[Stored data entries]
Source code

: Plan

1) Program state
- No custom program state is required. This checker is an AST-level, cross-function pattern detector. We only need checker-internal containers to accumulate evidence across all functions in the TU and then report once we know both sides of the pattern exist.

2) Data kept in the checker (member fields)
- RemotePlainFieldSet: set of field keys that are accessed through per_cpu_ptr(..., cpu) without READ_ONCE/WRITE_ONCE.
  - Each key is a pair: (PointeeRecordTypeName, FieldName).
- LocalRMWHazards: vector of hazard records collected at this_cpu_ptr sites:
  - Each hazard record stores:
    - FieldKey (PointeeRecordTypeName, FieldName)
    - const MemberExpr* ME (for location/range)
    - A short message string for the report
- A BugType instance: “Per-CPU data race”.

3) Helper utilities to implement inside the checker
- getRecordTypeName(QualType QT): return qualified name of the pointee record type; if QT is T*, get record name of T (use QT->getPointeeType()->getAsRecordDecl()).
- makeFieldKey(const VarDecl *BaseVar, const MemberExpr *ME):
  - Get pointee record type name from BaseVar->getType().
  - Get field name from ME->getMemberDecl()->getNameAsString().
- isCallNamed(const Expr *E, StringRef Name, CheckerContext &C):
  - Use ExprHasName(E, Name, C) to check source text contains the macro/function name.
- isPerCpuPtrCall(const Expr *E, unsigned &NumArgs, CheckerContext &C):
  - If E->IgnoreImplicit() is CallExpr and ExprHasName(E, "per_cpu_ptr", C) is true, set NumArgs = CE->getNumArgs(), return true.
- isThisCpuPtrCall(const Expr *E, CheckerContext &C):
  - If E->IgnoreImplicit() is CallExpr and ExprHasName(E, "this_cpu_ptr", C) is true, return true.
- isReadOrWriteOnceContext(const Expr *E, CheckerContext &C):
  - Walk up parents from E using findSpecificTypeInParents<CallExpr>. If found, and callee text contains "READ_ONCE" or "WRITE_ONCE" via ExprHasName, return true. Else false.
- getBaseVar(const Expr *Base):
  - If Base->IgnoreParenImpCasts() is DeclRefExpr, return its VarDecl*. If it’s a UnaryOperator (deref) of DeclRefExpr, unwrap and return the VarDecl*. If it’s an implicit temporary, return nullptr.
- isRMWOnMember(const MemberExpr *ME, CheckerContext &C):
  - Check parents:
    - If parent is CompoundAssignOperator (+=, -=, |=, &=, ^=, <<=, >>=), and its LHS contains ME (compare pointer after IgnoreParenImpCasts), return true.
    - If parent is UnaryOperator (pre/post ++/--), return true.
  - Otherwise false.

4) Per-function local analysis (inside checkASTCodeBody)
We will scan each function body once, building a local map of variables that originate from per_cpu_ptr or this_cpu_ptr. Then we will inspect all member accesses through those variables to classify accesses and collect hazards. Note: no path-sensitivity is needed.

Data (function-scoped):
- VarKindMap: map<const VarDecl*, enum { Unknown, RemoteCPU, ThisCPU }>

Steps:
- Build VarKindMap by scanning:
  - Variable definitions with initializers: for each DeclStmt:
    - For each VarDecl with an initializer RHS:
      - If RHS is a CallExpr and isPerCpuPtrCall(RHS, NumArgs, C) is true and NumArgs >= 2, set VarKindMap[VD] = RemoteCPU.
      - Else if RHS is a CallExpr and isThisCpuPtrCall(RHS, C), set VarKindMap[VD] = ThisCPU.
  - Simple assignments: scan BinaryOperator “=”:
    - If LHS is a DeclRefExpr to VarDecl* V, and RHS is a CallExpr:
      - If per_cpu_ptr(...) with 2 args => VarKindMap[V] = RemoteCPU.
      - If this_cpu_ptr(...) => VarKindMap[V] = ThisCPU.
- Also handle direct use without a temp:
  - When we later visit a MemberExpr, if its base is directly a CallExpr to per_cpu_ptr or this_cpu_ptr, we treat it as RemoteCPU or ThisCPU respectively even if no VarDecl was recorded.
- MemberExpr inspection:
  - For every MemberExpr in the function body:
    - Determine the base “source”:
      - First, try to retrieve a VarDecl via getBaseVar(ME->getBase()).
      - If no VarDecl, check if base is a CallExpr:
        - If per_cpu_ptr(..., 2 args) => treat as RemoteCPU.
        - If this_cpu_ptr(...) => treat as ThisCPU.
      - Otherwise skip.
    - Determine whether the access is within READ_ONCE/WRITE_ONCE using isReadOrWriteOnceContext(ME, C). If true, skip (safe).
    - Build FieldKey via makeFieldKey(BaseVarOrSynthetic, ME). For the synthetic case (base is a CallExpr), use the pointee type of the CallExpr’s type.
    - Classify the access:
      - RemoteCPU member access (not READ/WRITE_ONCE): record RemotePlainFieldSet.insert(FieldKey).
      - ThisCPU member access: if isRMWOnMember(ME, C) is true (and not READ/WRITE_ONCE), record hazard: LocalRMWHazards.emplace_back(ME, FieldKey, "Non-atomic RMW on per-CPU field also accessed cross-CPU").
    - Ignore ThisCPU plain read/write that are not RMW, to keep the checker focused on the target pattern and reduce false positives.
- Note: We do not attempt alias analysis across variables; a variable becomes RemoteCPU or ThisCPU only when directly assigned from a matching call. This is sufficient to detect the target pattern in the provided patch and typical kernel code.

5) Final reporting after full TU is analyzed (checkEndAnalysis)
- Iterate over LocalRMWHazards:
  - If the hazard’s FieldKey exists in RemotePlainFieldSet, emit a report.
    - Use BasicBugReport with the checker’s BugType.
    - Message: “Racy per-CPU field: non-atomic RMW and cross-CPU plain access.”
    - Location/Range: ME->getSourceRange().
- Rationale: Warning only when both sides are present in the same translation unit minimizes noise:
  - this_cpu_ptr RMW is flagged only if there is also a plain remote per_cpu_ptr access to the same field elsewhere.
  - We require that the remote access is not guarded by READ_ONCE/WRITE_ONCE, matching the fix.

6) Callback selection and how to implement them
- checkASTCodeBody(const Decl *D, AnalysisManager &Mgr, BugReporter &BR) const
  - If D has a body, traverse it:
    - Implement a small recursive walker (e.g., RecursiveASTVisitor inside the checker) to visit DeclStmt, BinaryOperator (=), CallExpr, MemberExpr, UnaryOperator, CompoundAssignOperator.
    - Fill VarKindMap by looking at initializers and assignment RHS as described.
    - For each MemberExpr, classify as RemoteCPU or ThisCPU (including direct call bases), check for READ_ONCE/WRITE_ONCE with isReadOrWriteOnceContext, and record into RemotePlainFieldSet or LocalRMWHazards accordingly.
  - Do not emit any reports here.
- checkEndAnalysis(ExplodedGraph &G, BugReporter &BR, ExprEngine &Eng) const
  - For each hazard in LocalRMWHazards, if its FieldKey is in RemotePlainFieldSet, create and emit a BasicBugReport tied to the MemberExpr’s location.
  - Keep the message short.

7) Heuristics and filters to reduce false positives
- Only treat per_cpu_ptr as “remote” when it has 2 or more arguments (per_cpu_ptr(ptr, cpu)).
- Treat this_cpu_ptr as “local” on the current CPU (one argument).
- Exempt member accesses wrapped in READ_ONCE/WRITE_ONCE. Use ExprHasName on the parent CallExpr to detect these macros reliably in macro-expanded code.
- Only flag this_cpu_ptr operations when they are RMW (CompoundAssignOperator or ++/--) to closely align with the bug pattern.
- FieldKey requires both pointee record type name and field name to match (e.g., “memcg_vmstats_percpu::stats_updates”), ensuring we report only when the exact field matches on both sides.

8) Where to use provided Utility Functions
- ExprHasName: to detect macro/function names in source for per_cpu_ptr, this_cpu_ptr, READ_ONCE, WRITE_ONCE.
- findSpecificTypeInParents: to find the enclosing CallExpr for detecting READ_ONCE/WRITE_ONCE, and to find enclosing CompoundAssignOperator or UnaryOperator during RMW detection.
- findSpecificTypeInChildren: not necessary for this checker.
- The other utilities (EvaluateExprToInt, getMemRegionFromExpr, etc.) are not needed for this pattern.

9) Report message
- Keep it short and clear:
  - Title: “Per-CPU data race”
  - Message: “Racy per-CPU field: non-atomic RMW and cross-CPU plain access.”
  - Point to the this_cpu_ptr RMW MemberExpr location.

◆ DIRECTIONS
In the entries above, one line contains "- Rationale: Warning" and another contains "- Implement a". Reproduce exactly those two lines and the lines between them, nothing else.

◆ SOLUTION FOR THIS TASK
- Rationale: Warning only when both sides are present in the same translation unit minimizes noise:
  - this_cpu_ptr RMW is flagged only if there is also a plain remote per_cpu_ptr access to the same field elsewhere.
  - We require that the remote access is not guarded by READ_ONCE/WRITE_ONCE, matching the fix.

6) Callback selection and how to implement them
- checkASTCodeBody(const Decl *D, AnalysisManager &Mgr, BugReporter &BR) const
  - If D has a body, traverse it:
    - Implement a small recursive walker (e.g., RecursiveASTVisitor inside the checker) to visit DeclStmt, BinaryOperator (=), CallExpr, MemberExpr, UnaryOperator, CompoundAssignOperator.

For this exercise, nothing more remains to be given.